I tested this in Python and the results are very good (for FREE, lol):

And I also tested this out in Roo Code (Cline fork) last night and used no joke over 4.65 Million Tokens (Cline is very inefficient at token usage). From my testing Bolt.diy and Aider use a fraction of as many tokens.

leex279 · January 29, 2025, 5:51pm

@aliasfox for me it is showing

leex279 · January 29, 2025, 5:58pm

I reached the token limit very fast:

so not very usable after you got a initial app build.

aliasfox · January 29, 2025, 6:52pm

Like I said, there is a “rate limit” (30 requests per Minute and 1,000 requests per day, so a bunch of small requests will eat that up) but no “token” limit. Slow down, how fast did you reach 20K Tokens? lol

And I’ll try again. Thanks!

leex279 · January 29, 2025, 6:54pm

I did not watch, but slowing down feels not like a way I want to do with bolt.diy when I try to implement something I want to get something done and not wait forever

aliasfox · January 29, 2025, 7:08pm

Just saying, that was a lot of token usage. Were you using optimized prompts and whatnot?

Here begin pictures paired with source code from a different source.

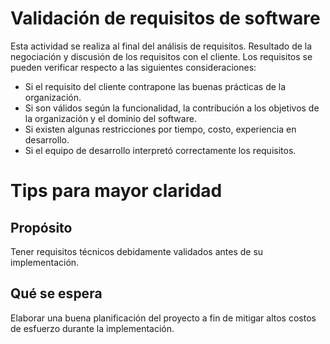 # Validación de requisitos de software
Esta actividad se realiza al final del análisis de requisitos. Resultado de la negociación y discusión de los requisitos con el cliente. Los requisitos se pueden verificar respecto a las siguientes consideraciones:

- Si el requisito del cliente contrapone las buenas prácticas de la organización.
- Si son válidos según la funcionalidad, la contribución a los objetivos de la organización y el dominio del software.
- Si existen algunas restricciones por tiempo, costo, experiencia en desarrollo.
- Si el equipo de desarrollo interpretó correctamente los requisitos.

# Tips para mayor claridad

## Propósito
Tener requisitos técnicos debidamente validados antes de su implementación.

## Qué se espera
Elaborar una buena planificación del proyecto a fin de mitigar altos costos de esfuerzo durante la implementación.
  
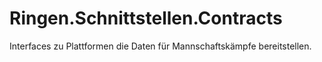 # Ringen.Schnittstellen.Contracts
Interfaces zu Plattformen die Daten für Mannschaftskämpfe bereitstellen.
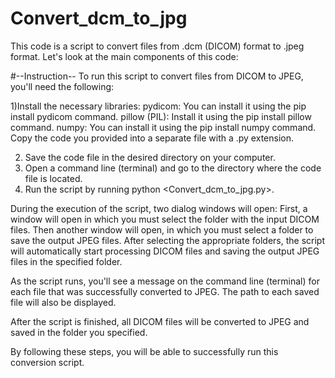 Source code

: # Convert_dcm_to_jpg

This code is a script to convert files from .dcm (DICOM) format to .jpeg format. Let's look at the main components of this code:

#--Instruction--
To run this script to convert files from DICOM to JPEG, you'll need the following:

1)Install the necessary libraries:
  pydicom: You can install it using the pip install pydicom command.
  pillow (PIL): Install it using the pip install pillow command.
  numpy: You can install it using the pip install numpy command.
  Copy the code you provided into a separate file with a .py extension.

2) Save the code file in the desired directory on your computer.
3) Open a command line (terminal) and go to the directory where the code file is located.
4) Run the script by running python <Convert_dcm_to_jpg.py>.

During the execution of the script, two dialog windows will open:
    First, a window will open in which you must select the folder with the input DICOM files.
    Then another window will open, in which you must select a folder to save the output JPEG files.
    After selecting the appropriate folders, the script will automatically start processing DICOM files and saving the output JPEG files in the specified folder.

As the script runs, you'll see a message on the command line (terminal) for each file that was successfully converted to JPEG. The path to each saved file will also be displayed.

After the script is finished, all DICOM files will be converted to JPEG and saved in the folder you specified.

By following these steps, you will be able to successfully run this conversion script.
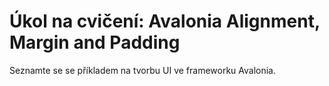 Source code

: # Úkol na cvičení: Avalonia Alignment, Margin and Padding

Seznamte se se příkladem na tvorbu UI ve frameworku Avalonia.
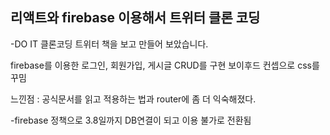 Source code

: ## 리액트와 firebase 이용해서 트위터 클론 코딩

-DO IT 클론코딩 트위터 책을 보고 만들어 보았습니다.

firebase를 이용한 로그인, 회원가입, 게시글 CRUD를 구현
보이후드 컨셉으로 css를 꾸밈

느낀점 : 공식문서를 읽고 적용하는 법과 router에 좀 더 익숙해졌다.

-firebase 정책으로 3.8일까지 DB연결이 되고 이용 불가로 전환됨
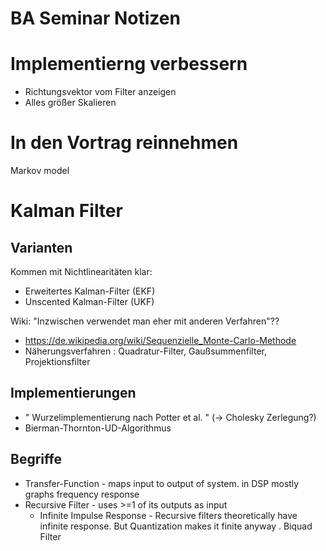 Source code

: BA Seminar Notizen
==================


# Implementierng verbessern
-	Richtungsvektor vom Filter anzeigen
-	Alles größer Skalieren


# In den Vortrag reinnehmen
Markov model 


# Kalman Filter

## Varianten
Kommen mit Nichtlinearitäten klar:

-	Erweitertes Kalman-Filter (EKF) 
-	Unscented Kalman-Filter (UKF)

Wiki: "Inzwischen verwendet man eher mit anderen Verfahren"??

-	https://de.wikipedia.org/wiki/Sequenzielle_Monte-Carlo-Methode
-	Näherungsverfahren : Quadratur-Filter, Gaußsummenfilter, Projektionsfilter

## Implementierungen
-	" Wurzelimplementierung nach Potter et al. " (-> Cholesky Zerlegung?)
-	Bierman-Thornton-UD-Algorithmus


## Begriffe

-	Transfer-Function - maps input to output of system. in DSP mostly graphs frequency response
-	Recursive Filter - uses >=1 of its outputs as input
	-	Infinite Impulse Response - Recursive filters theoretically have infinite response.
		But Quantization makes it finite anyway
.	Biquad Filter
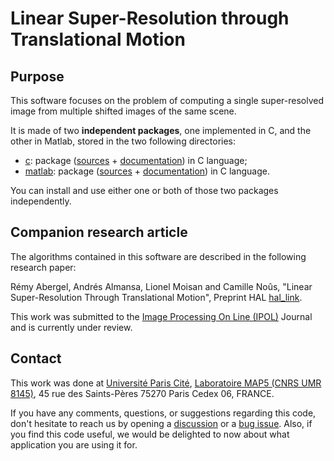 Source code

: # Linear Super-Resolution through Translational Motion

## Purpose

This software focuses on the problem of computing a single
super-resolved image from multiple shifted images of the same scene.

It is made of two **independent packages**, one implemented in C, and
the other in Matlab, stored in the two following directories:

+ [c](c): package ([sources](c/src) + [documentation](c/README.md)) in C language;
+ [matlab](matlab): package ([sources](matlab/src) + [documentation](matlab/README.md)) in C language.

You can install and use either one or both of those two packages
independently.

## Companion research article

The algorithms contained in this software are described in the
following research paper:

Rémy Abergel, Andrés Almansa, Lionel Moisan and Camille Noûs, "Linear
Super-Resolution Through Translational Motion", Preprint HAL
[hal_link](https://hal.sciences/xxxxxxx).

This work was submitted to the [Image Processing On Line (IPOL)](https://www.ipol.im/) Journal and is currently under review.

## Contact

This work was done at [Université Paris Cité](https://u-paris.fr/),
[Laboratoire MAP5 (CNRS UMR
8145)](https://map5.mi.parisdescartes.fr/), 45 rue des Saints-Pères
75270 Paris Cedex 06, FRANCE.

If you have any comments, questions, or suggestions regarding this
code, don't hesitate to reach us by opening a
[discussion](discussions) or a [bug issue](issues). Also, if you find
this code useful, we would be delighted to now about what application
you are using it for.
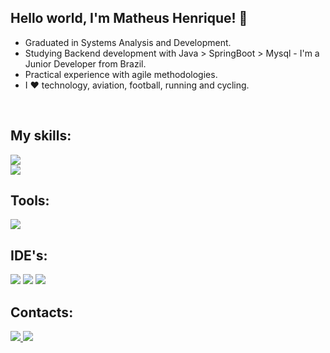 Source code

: ## Hello world, I'm Matheus Henrique! 📌
- Graduated in Systems Analysis and Development.
- Studying Backend development with Java > SpringBoot > Mysql - I'm a Junior Developer from Brazil.
- Practical experience with agile methodologies.
- I ❤️ technology, aviation, football, running and cycling.
<br>



## My skills:
<div align="left">
<img src="https://img.shields.io/badge/java-intermediary-4877f4.svg?style=for-the-badge&logo=Java&logoColor=white"/><br>
<img src="https://img.shields.io/badge/mysql-basic-4877f4.svg?style=for-the-badge&logo=Java&logoColor=white"/>
</div>

## Tools:

<div align="left">
  <img src="https://img.shields.io/badge/git-4877f4.svg?style=for-the-badge&logo=git&logoColor=white"/>
</div>
  
  
## IDE's:

<div align="left">
  <img src="https://img.shields.io/badge/IntelliJ-4877f4.svg?style=for-the-badge&logo=intellij-idea&logoColor=white"/>
  <img src="https://img.shields.io/badge/Eclipse-4877f4.svg?style=for-the-badge&logo=Eclipse&logoColor=white"/>
  <img src="https://img.shields.io/badge/VS_Code-4877f4?style=for-the-badge&logo=visual%20studio%20code&logoColor=white"/>
</div>
  
## Contacts:

<div align="left">
<a href="https://www.linkedin.com/in/matheushbmelo" alt="Linkedin">
    <img src="https://img.shields.io/badge/LinkedIn-4877f4?style=for-the-badge&logo=linkedin&logoColor=white"/>
  </a>
  
<a href="mailto:matheushbmelo@gmail.com" alt="Gmail">
    <img src="https://img.shields.io/badge/Gmail-4877f4?style=for-the-badge&logo=gmail&logoColor=white"/>
  </a>
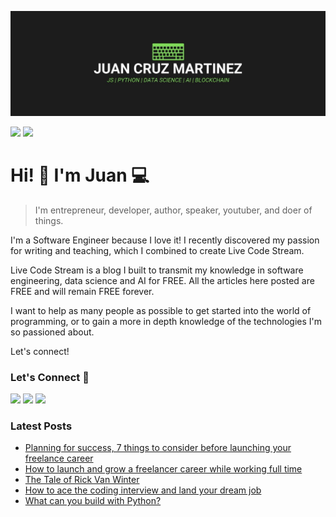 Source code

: !["Juan Cruz Martinez: Founder & Author of Live Code Stream"](https://raw.githubusercontent.com/bajcmartinez/bajcmartinez/master/images/banner.jpg)

[![](https://komarev.com/ghpvc/?username=bajcmartinez&color=blue&label=Profile%20Views)](https://github.com/bajcmartinez)
[![](https://img.shields.io/github/followers/bajcmartinez?label=GitHub%20Followers)](https://github.com/bajcmartinez)

# Hi! 👋 I'm Juan 💻

> I'm entrepreneur, developer, author, speaker, youtuber, and doer of things.

I'm a Software Engineer because I love it! I recently discovered my passion for writing and teaching, which I combined to create Live Code Stream.

Live Code Stream is a blog I built to transmit my knowledge in software engineering, data science and AI for FREE. All the articles here posted are FREE and will remain FREE forever.

I want to help as many people as possible to get started into the world of programming, or to gain a more in depth knowledge of the technologies I'm so passioned about.

Let's connect!

### Let's Connect 🔗

[![](https://img.shields.io/badge/linkedin-%230077B5.svg?&style=for-the-badge&logo=linkedin&logoColor=white0e76a8)](https://www.linkedin.com/in/bajcmartinez/)
[![](https://img.shields.io/badge/twitter-%230077B5.svg?&style=for-the-badge&logo=twitter&logoColor=white&color=00acee)](https://twitter.com/bajcmartinez)
[![](https://img.shields.io/badge/linktree-%230077B5.svg?&style=for-the-badge&logo=newsletter&logoColor=white&color=8a3ab9)](https://linktr.ee/bajcmartinez)

### Latest Posts
<!-- BLOG-POST-LIST:START -->
- [Planning for success, 7 things to consider before launching your freelance career](https://livecodestream.dev/post/planning-successful-freelance-career/)
- [How to launch and grow a freelancer career while working full time](https://livecodestream.dev/post/how-to-launch-and-grow-a-freelancer-career-while-working-full-time/)
- [The Tale of Rick Van Winter](https://livecodestream.dev/post/the-tale-of-rick-van-winter/)
- [How to ace the coding interview and land your dream job](https://livecodestream.dev/post/technical-interview/)
- [What can you build with Python?](https://livecodestream.dev/post/what-is-python-best-for/)
<!-- BLOG-POST-LIST:END -->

leex279 · January 29, 2025, 7:09pm

was on optimized prompt and also did nothing for a longer time now. postet 3 errors from dev-console and it could not even do that.
So this is at least for me no option at all.

aliasfox · January 29, 2025, 7:11pm

Thanks, I’ll test it out but maybe I’ll keep doing it the way I was. Still not as a bad as Cline/Roo Code on raw token usage but I wonder how many requests per second Bolt.diy makes to the API.

leex279 · January 29, 2025, 7:15pm

Thats a question for @thecodacus

thecodacus · January 29, 2025, 7:42pm

for if context optimization is enabled then it uses 3 calls per request
one to summarize the chat, one to finalize the code buffer then the final implementation

and just an fyi, the token usage stats shows the combined token counts of all 3 calls. not just the final one.
so all 3 calls take around 10k~15k tokens on a medium codebase

I didn’t know groq rate limits on request count. I thought I was using too many tokens per minutes

aliasfox · January 29, 2025, 8:04pm

Yeah, likely tokens per minute is the limiting factor (6K tokens)… but this also means about 10 requests (at 3 each @ 30 limit) per minute limit too. So maybe too limiting to use in real world use cases but was cool and Groq is blazing fast.